**Problem to work on**: In how many lines of the listing does the word "Getting" appear? Reply with the number only.
━━ Extracted records
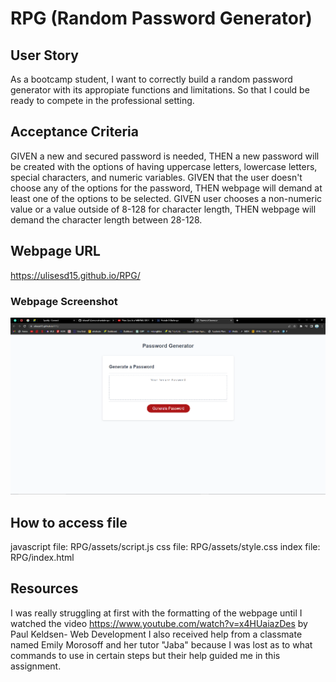 # RPG (Random Password Generator)
## User Story
As a bootcamp student, I want to correctly build a random password generator with its appropiate functions and limitations. So that I could be ready to compete in the professional setting.
## Acceptance Criteria
GIVEN a new and secured password is needed, THEN a new password will be created with the options of having uppercase letters, lowercase letters, special characters, and numeric variables. GIVEN that the user doesn't choose any of the options for the password, THEN webpage will demand at least one of the options to be selected. GIVEN user chooses a non-numeric value or a value outside of 8-128 for character length, THEN webpage will demand the character length between 28-128.
## Webpage URL
https://ulisesd15.github.io/RPG/

### Webpage Screenshot
![Alt text](assets/images/RPG.png)

## How to access file
javascript file:    RPG/assets/script.js
css file:           RPG/assets/style.css
index file:         RPG/index.html

## Resources
I was really struggling at first with the formatting of the webpage until I watched the video https://www.youtube.com/watch?v=x4HUaiazDes by Paul Keldsen- Web Development
I also received help from a classmate named Emily Morosoff and her tutor "Jaba" because I was lost as to what commands to use in certain steps but their help guided me in this assignment.
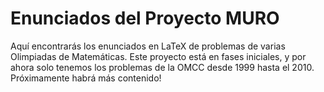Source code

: # Enunciados del Proyecto MURO
Aquí encontrarás los enunciados en LaTeX de problemas de varias Olimpiadas de Matemáticas. 
Este proyecto está en fases iniciales, y por ahora solo tenemos los problemas de la OMCC desde 1999 hasta el 2010. Próximamente habrá más contenido!

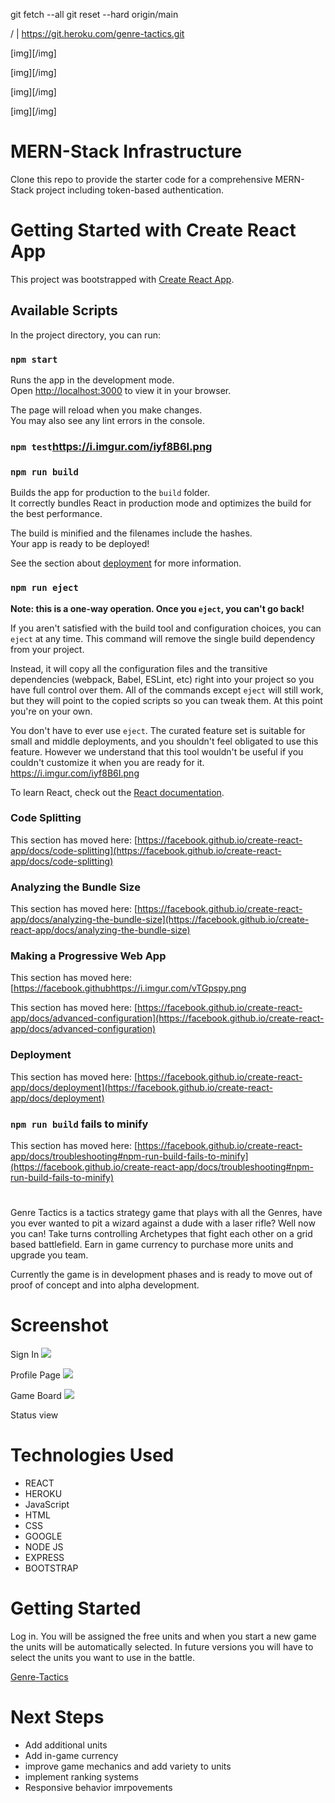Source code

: git fetch --all
git reset --hard origin/main

/ | https://git.heroku.com/genre-tactics.git



[img][/img]

[img][/img]

[img][/img]

[img][/img]


# MERN-Stack Infrastructure

Clone this repo to provide the starter code for a comprehensive MERN-Stack project including token-based authentication.


# Getting Started with Create React App

This project was bootstrapped with [Create React App](https://github.com/facebook/create-react-app).

## Available Scripts

In the project directory, you can run:

### `npm start`

Runs the app in the development mode.\
Open [http://localhost:3000](http://localhost:3000) to view it in your browser.

The page will reload when you make changes.\
You may also see any lint errors in the console.

### `npm test`https://i.imgur.com/iyf8B6I.png

### `npm run build`

Builds the app for production to the `build` folder.\
It correctly bundles React in production mode and optimizes the build for the best performance.

The build is minified and the filenames include the hashes.\
Your app is ready to be deployed!

See the section about [deployment](https://facebook.github.io/create-react-app/docs/deployment) for more information.

### `npm run eject`

**Note: this is a one-way operation. Once you `eject`, you can't go back!**

If you aren't satisfied with the build tool and configuration choices, you can `eject` at any time. This command will remove the single build dependency from your project.

Instead, it will copy all the configuration files and the transitive dependencies (webpack, Babel, ESLint, etc) right into your project so you have full control over them. All of the commands except `eject` will still work, but they will point to the copied scripts so you can tweak them. At this point you're on your own.

You don't have to ever use `eject`. The curated feature set is suitable for small and middle deployments, and you shouldn't feel obligated to use this feature. However we understand that this tool wouldn't be useful if you couldn't customize it when you are ready for it.
https://i.imgur.com/iyf8B6I.png

To learn React, check out the [React documentation](https://reactjs.org/).

### Code Splitting

This section has moved here: [https://facebook.github.io/create-react-app/docs/code-splitting](https://facebook.github.io/create-react-app/docs/code-splitting)

### Analyzing the Bundle Size

This section has moved here: [https://facebook.github.io/create-react-app/docs/analyzing-the-bundle-size](https://facebook.github.io/create-react-app/docs/analyzing-the-bundle-size)

### Making a Progressive Web App

This section has moved here: [https://facebook.githubhttps://i.imgur.com/vTGpspy.png

This section has moved here: [https://facebook.github.io/create-react-app/docs/advanced-configuration](https://facebook.github.io/create-react-app/docs/advanced-configuration)

### Deployment

This section has moved here: [https://facebook.github.io/create-react-app/docs/deployment](https://facebook.github.io/create-react-app/docs/deployment)

### `npm run build` fails to minify

This section has moved here: [https://facebook.github.io/create-react-app/docs/troubleshooting#npm-run-build-fails-to-minify](https://facebook.github.io/create-react-app/docs/troubleshooting#npm-run-build-fails-to-minify)







# <Genre-Tactics>

Genre Tactics is a tactics strategy game that plays with all the Genres, 
have you ever wanted to pit a wizard against a dude with a laser rifle? 
Well now you can! Take turns controlling Archetypes that fight each other
on a grid based battlefield. Earn in game currency to purchase more units
and upgrade you team.

Currently the game is in development phases and is ready to move out of proof 
of concept and into alpha development.

# Screenshot

Sign In 
<img src="https://i.imgur.com/pzQc4gp.png">

Profile Page
<img src="https://i.imgur.com/vTGpspy.png">


Game Board
<img src="https://i.imgur.com/iyf8B6I.png">

Status view
<img srtc="https://i.imgur.com/B2n6IVt.png">

# Technologies Used

- REACT
- HEROKU
- JavaScript
- HTML
- CSS
- GOOGLE
- NODE JS
- EXPRESS
- BOOTSTRAP

# Getting Started
Log in. You will be assigned the free units and when you start a new game the units will be automatically selected. In future versions you will have to select the units you want to use in the battle.

[Genre-Tactics](https://genre-tactics.herokuapp.com)

# Next Steps
 
- Add additional units
- Add in-game currency
- improve game mechanics and add variety to units
- implement ranking systems
- Responsive behavior imrpovements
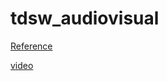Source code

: # tdsw_audiovisual

[Reference](https://www.youtube.com/watch?v=UBXnInY1hL8)

[video](https://user-images.githubusercontent.com/47845995/110306295-0597dc00-8041-11eb-866e-4646c29d465c.mp4)
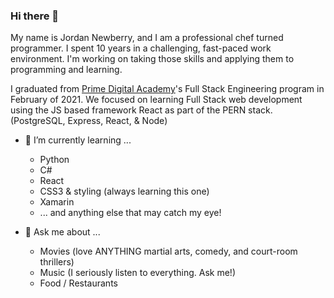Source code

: ### Hi there 👋

My name is Jordan Newberry, and I am a professional chef turned programmer. I spent 10 years in a challenging, fast-paced work environment.
I'm working on taking those skills and applying them to programming and learning.

I graduated from [Prime Digital Academy](www.primedigitalacademy.io)'s Full Stack Engineering program in February of 2021. We focused on learning Full Stack web development using the JS based framework React as part of the PERN stack. (PostgreSQL, Express, React, & Node) 

- 🌱 I’m currently learning ... 
  - Python
  - C#
  - React
  - CSS3 & styling (always learning this one)
  - Xamarin
  - ... and anything else that may catch my eye!
  
- 💬 Ask me about ...
  - Movies (love ANYTHING martial arts, comedy, and court-room thrillers)
  - Music (I seriously listen to everything. Ask me!)
  - Food / Restaurants

<!--
**jordanNewberry21/jordanNewberry21** is a ✨ _special_ ✨ repository because its `README.md` (this file) appears on your GitHub profile.

Here are some ideas to get you started:

- 🔭 I’m currently working on ...
- 🌱 I’m currently learning ...
- 👯 I’m looking to collaborate on ...
- 🤔 I’m looking for help with ...
- 💬 Ask me about ...
- 📫 How to reach me: ...
- 😄 Pronouns: ...
- ⚡ Fun fact: ...
-->
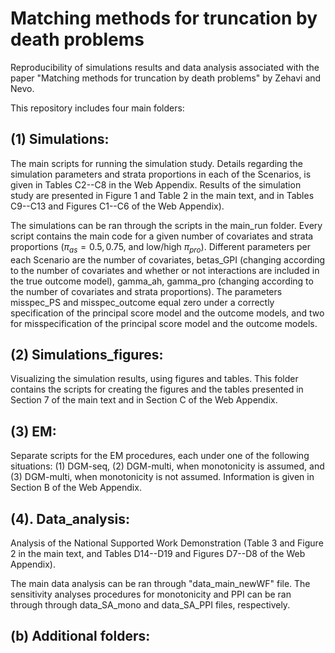Matching methods for truncation by death problems
================


Reproducibility of simulations results and data analysis associated with the paper "Matching methods for truncation by death problems" by Zehavi and Nevo.

This repository includes four main folders:


(1) Simulations:
-----------------

The main scripts for running the simulation study.
Details regarding the simulation parameters and strata proportions in each of the Scenarios, is given in Tables C2--C8 in the Web Appendix.
Results of the simulation study are presented in Figure 1 and Table 2 in the main text, and in Tables C9--C13 and Figures C1--C6 of the Web Appendix).

The simulations can be ran through the scripts in the main_run folder.
Every script contains the main code for a given number of covariates and strata proportions 
$(\pi_{as} = 0.5,0.75$, and low/high $\pi_{pro})$.
Different parameters per each Scenario are the number of covariates,
betas_GPI (changing according to the number of covariates and whether or not interactions are included in the true outcome model), gamma_ah, gamma_pro (changing according to the number of covariates and strata proportions).
The parameters misspec_PS and misspec_outcome equal zero under a correctly specification of the principal score model and the outcome models, and two for misspecification of the principal score model and the outcome models.

(2) Simulations_figures:
----------------------------------

Visualizing the simulation results, using figures and tables.
This folder contains the scripts for creating the figures and the tables presented in Section 7 of the main text and in Section C of the Web Appendix.

(3) EM:
----------------------------------

Separate scripts for the EM procedures, each under one of the following situations: 
(1) DGM-seq, (2) DGM-multi, when monotonicity is assumed, and (3) DGM-multi, when monotonicity is not assumed.
Information is given in Section B of the Web Appendix.


(4). Data_analysis:
----------------------------------

Analysis of the National Supported Work Demonstration (Table 3 and Figure 2 in the main text, and Tables D14--D19 and Figures D7--D8 of the Web Appendix).

The main data analysis can be ran through "data_main_newWF" file.
The sensitivity analyses procedures for monotonicity and PPI can be ran through through data_SA_mono and data_SA_PPI files, respectively.


(b) Additional folders:
-----------------






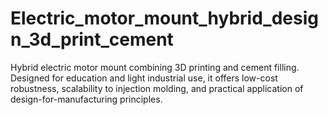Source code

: # Electric_motor_mount_hybrid_design_3d_print_cement
Hybrid electric motor mount combining 3D printing and cement filling. Designed for education and light industrial use, it offers low-cost robustness, scalability to injection molding, and practical application of design-for-manufacturing principles.
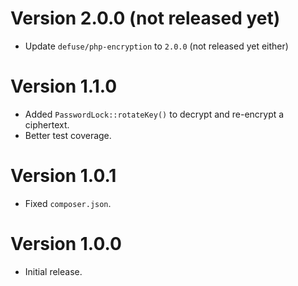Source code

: # Version 2.0.0 (not released yet)

* Update `defuse/php-encryption` to `2.0.0` (not released yet either)

# Version 1.1.0

* Added `PasswordLock::rotateKey()` to decrypt and re-encrypt a ciphertext.
* Better test coverage.

# Version 1.0.1

* Fixed `composer.json`.

# Version 1.0.0

* Initial release.
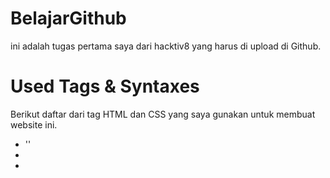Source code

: # BelajarGithub

ini adalah tugas pertama saya dari hacktiv8 yang harus di upload di Github.

# Used Tags & Syntaxes

Berikut daftar dari tag HTML dan CSS yang saya gunakan untuk membuat website ini.

- '<html></html>'
- <head></head>
- <body></body>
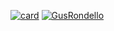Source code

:[![card](https://github-readme-stats.vercel.app/api?username=GusRondello&theme=tokyonight)](https://github.com/GusRondello/) [![GusRondello](https://github-readme-stats.vercel.app/api/top-langs/?username=GusRondello&hide=html&layout=compact&theme=tokyonight)](https://github.com/GusRondello/)
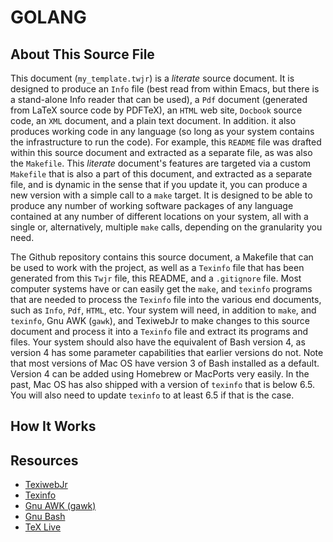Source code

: # GOLANG

## About This Source File

This  document (`my_template.twjr`)  is  a *literate*  source  document. It  is
designed to produce an `Info` file (best read from within Emacs, but there is a
stand-alone Info  reader that can  be used),  a `Pdf` document  (generated from
LaTeX source  code by PDFTeX),  an `HTML` web  site, `Docbook` source  code, an
`XML`  document, and  a  plain text  document. In  addition.  it also  produces
working  code   in  any  language  (so   long  as  your  system   contains  the
infrastructure to  run the code). For  example, this `README` file  was drafted
within this source document  and extracted as a separate file,  as was also the
`Makefile`.  This *literate*  document's  features are  targeted  via a  custom
`Makefile` that is  also a part of  this document, and extracted  as a separate
file, and is dynamic in the sense that  if you update it, you can produce a new
version with  a simple call to  a `make` target. It  is designed to be  able to
produce any  number of working software  packages of any language  contained at
any  number of  different  locations on  your  system, all  with  a single  or,
alternatively, multiple `make` calls, depending on the granularity you need.

The Github  repository contains this  source document,  a Makefile that  can be
used  to work  with the  project, as  well as  a `Texinfo`  file that  has been
generated from  this `Twjr` file,  this README,  and a `.gitignore`  file. Most
computer systems have or can easily get the `make`, and `texinfo` programs that
are needed to  process the `Texinfo` file into the  various end documents, such
as `Info`,  `Pdf`, `HTML`, etc. Your  system will need, in  addition to `make`,
and `texinfo`, Gnu  AWK (`gawk`), and TexiwebJr to make  changes to this source
document and  process it  into a  `Texinfo` file and  extract its  programs and
files.  Your system  should also  have  the equivalent  of Bash  version 4,  as
version 4  has some parameter capabilities  that earlier versions do  not. Note
that most  versions of Mac OS  have version 3  of Bash installed as  a default.
Version 4 can be added using Homebrew or MacPorts very easily. In the past, Mac
OS has  also shipped with a  version of `texinfo`  that is below 6.5.  You will
also need to update `texinfo` to at least 6.5 if that is the case.

## How It Works

## Resources

* [TexiwebJr](https://github.com/arnoldrobbins/texiwebjr)
* [Texinfo](https://www.gnu.org/software/texinfo/)
* [Gnu AWK (gawk)](https://www.gnu.org/software/gawk/)
* [Gnu Bash](https://www.gnu.org/software/bash/)
* [TeX Live](https://www.tug.org/texlive/)

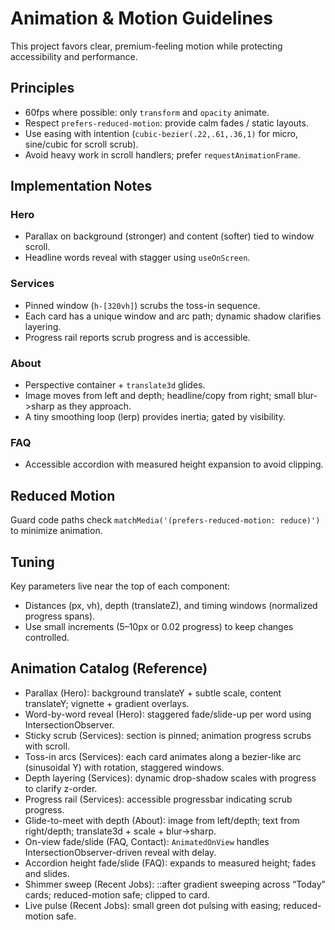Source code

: # Animation & Motion Guidelines

This project favors clear, premium-feeling motion while protecting accessibility and performance.

## Principles

- 60fps where possible: only `transform` and `opacity` animate.
- Respect `prefers-reduced-motion`: provide calm fades / static layouts.
- Use easing with intention (`cubic-bezier(.22,.61,.36,1)` for micro, sine/cubic for scroll scrub).
- Avoid heavy work in scroll handlers; prefer `requestAnimationFrame`.

## Implementation Notes

### Hero
- Parallax on background (stronger) and content (softer) tied to window scroll.
- Headline words reveal with stagger using `useOnScreen`.

### Services
- Pinned window (`h-[320vh]`) scrubs the toss-in sequence.
- Each card has a unique window and arc path; dynamic shadow clarifies layering.
- Progress rail reports scrub progress and is accessible.

### About
- Perspective container + `translate3d` glides.
- Image moves from left and depth; headline/copy from right; small blur->sharp as they approach.
- A tiny smoothing loop (lerp) provides inertia; gated by visibility.

### FAQ
- Accessible accordion with measured height expansion to avoid clipping.

## Reduced Motion

Guard code paths check `matchMedia('(prefers-reduced-motion: reduce)')` to minimize animation.

## Tuning

Key parameters live near the top of each component:
- Distances (px, vh), depth (translateZ), and timing windows (normalized progress spans).
- Use small increments (5–10px or 0.02 progress) to keep changes controlled.

## Animation Catalog (Reference)

- Parallax (Hero): background translateY + subtle scale, content translateY; vignette + gradient overlays.
- Word-by-word reveal (Hero): staggered fade/slide-up per word using IntersectionObserver.
- Sticky scrub (Services): section is pinned; animation progress scrubs with scroll.
- Toss-in arcs (Services): each card animates along a bezier-like arc (sinusoidal Y) with rotation, staggered windows.
- Depth layering (Services): dynamic drop-shadow scales with progress to clarify z-order.
- Progress rail (Services): accessible progressbar indicating scrub progress.
- Glide-to-meet with depth (About): image from left/depth; text from right/depth; translate3d + scale + blur→sharp.
- On-view fade/slide (FAQ, Contact): `AnimatedOnView` handles IntersectionObserver-driven reveal with delay.
- Accordion height fade/slide (FAQ): expands to measured height; fades and slides.
- Shimmer sweep (Recent Jobs): ::after gradient sweeping across “Today” cards; reduced-motion safe; clipped to card.
- Live pulse (Recent Jobs): small green dot pulsing with easing; reduced-motion safe.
━━━━
**Solution**: 2